WORK ORDER: Give the entries back exactly as they stand, but without pictures.

[Source texts of formatted documents]

════

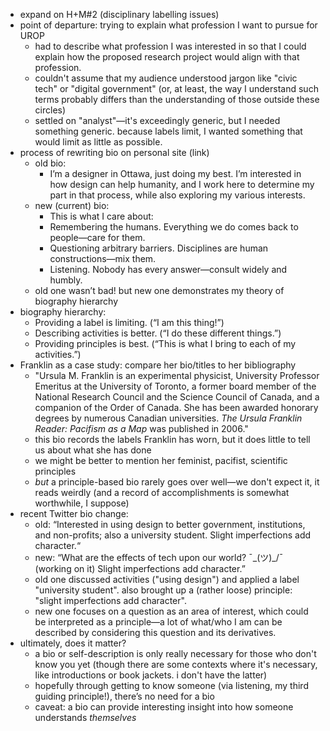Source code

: * expand on H+M#2 (disciplinary labelling issues)
* point of departure: trying to explain what profession I want to pursue for UROP
	* had to describe what profession I was interested in so that I could explain how the proposed research project would align with that profession.
	* couldn't assume that my audience understood jargon like "civic tech" or "digital government" (or, at least, the way I understand such terms probably differs than the understanding of those outside these circles)
	* settled on "analyst"—it's exceedingly generic, but I needed something generic. because labels limit, I wanted something that would limit as little as possible.
* process of rewriting bio on personal site (link)
	* old bio:
		* I’m a designer in Ottawa, just doing my best. I’m interested in how design can help humanity, and I work here to determine my part in that process, while also exploring my various interests.
	* new (current) bio:
		* This is what I care about:
		* Remembering the humans. Everything we do comes back to people—care for them.
		* Questioning arbitrary barriers. Disciplines are human constructions—mix them.
		* Listening. Nobody has every answer—consult widely and humbly.
	* old one wasn’t bad! but new one demonstrates my theory of biography hierarchy
* biography hierarchy:
	* Providing a label is limiting. (“I am this thing!”)
	* Describing activities is better. (“I do these different things.”)
	* Providing principles is best. (“This is what I bring to each of my activities.”)
* Franklin as a case study: compare her bio/titles to her bibliography
	* "Ursula M. Franklin is an experimental physicist, University Professor Emeritus at the University of Toronto, a former board member of the National Research Council and the Science Council of Canada, and a companion of the Order of Canada. She has been awarded honorary degrees by numerous Canadian universities. *The Ursula Franklin Reader: Pacifism as a Map* was published in 2006."
	* this bio records the labels Franklin has worn, but it does little to tell us about what she has done
	* we might be better to mention her feminist, pacifist, scientific principles
	* *but* a principle-based bio rarely goes over well—we don't expect it, it reads weirdly (and a record of accomplishments is somewhat worthwhile, I suppose)
* recent Twitter bio change:
	* old: “Interested in using design to better government, institutions, and non-profits; also a university student. Slight imperfections add character.“
	* new: “What are the effects of tech upon our world? ¯\_(ツ)_/¯ (working on it)  Slight imperfections add character.”
	* old one discussed activities ("using design") and applied a label "university student". also brought up a (rather loose) principle: "slight imperfections add character".
	* new one focuses on a question as an area of interest, which could be interpreted as a principle—a lot of what/who I am can be described by considering this question and its derivatives.
* ultimately, does it matter?
	* a bio or self-description is only really necessary for those who don't know you yet (though there are some contexts where it's necessary, like introductions or book jackets. i don't have the latter)
	* hopefully through getting to know someone (via listening, my third guiding principle!), there’s no need for a bio
	* caveat: a bio can provide interesting insight into how someone understands *themselves*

════

REPLY TO THE EXERCISE:
Source code

: * expand on H+M#2 (disciplinary labelling issues)
* point of departure: trying to explain what profession I want to pursue for UROP
	* had to describe what profession I was interested in so that I could explain how the proposed research project would align with that profession.
	* couldn't assume that my audience understood jargon like "civic tech" or "digital government" (or, at least, the way I understand such terms probably differs than the understanding of those outside these circles)
	* settled on "analyst"—it's exceedingly generic, but I needed something generic. because labels limit, I wanted something that would limit as little as possible.
* process of rewriting bio on personal site (link)
	* old bio:
		* I’m a designer in Ottawa, just doing my best. I’m interested in how design can help humanity, and I work here to determine my part in that process, while also exploring my various interests.
	* new (current) bio:
		* This is what I care about:
		* Remembering the humans. Everything we do comes back to people—care for them.
		* Questioning arbitrary barriers. Disciplines are human constructions—mix them.
		* Listening. Nobody has every answer—consult widely and humbly.
	* old one wasn’t bad! but new one demonstrates my theory of biography hierarchy
* biography hierarchy:
	* Providing a label is limiting. (“I am this thing!”)
	* Describing activities is better. (“I do these different things.”)
	* Providing principles is best. (“This is what I bring to each of my activities.”)
* Franklin as a case study: compare her bio/titles to her bibliography
	* "Ursula M. Franklin is an experimental physicist, University Professor Emeritus at the University of Toronto, a former board member of the National Research Council and the Science Council of Canada, and a companion of the Order of Canada. She has been awarded honorary degrees by numerous Canadian universities. *The Ursula Franklin Reader: Pacifism as a Map* was published in 2006."
	* this bio records the labels Franklin has worn, but it does little to tell us about what she has done
	* we might be better to mention her feminist, pacifist, scientific principles
	* *but* a principle-based bio rarely goes over well—we don't expect it, it reads weirdly (and a record of accomplishments is somewhat worthwhile, I suppose)
* recent Twitter bio change:
	* old: “Interested in using design to better government, institutions, and non-profits; also a university student. Slight imperfections add character.“
	* new: “What are the effects of tech upon our world? ¯\_(ツ)_/¯ (working on it)  Slight imperfections add character.”
	* old one discussed activities ("using design") and applied a label "university student". also brought up a (rather loose) principle: "slight imperfections add character".
	* new one focuses on a question as an area of interest, which could be interpreted as a principle—a lot of what/who I am can be described by considering this question and its derivatives.
* ultimately, does it matter?
	* a bio or self-description is only really necessary for those who don't know you yet (though there are some contexts where it's necessary, like introductions or book jackets. i don't have the latter)
	* hopefully through getting to know someone (via listening, my third guiding principle!), there’s no need for a bio
	* caveat: a bio can provide interesting insight into how someone understands *themselves*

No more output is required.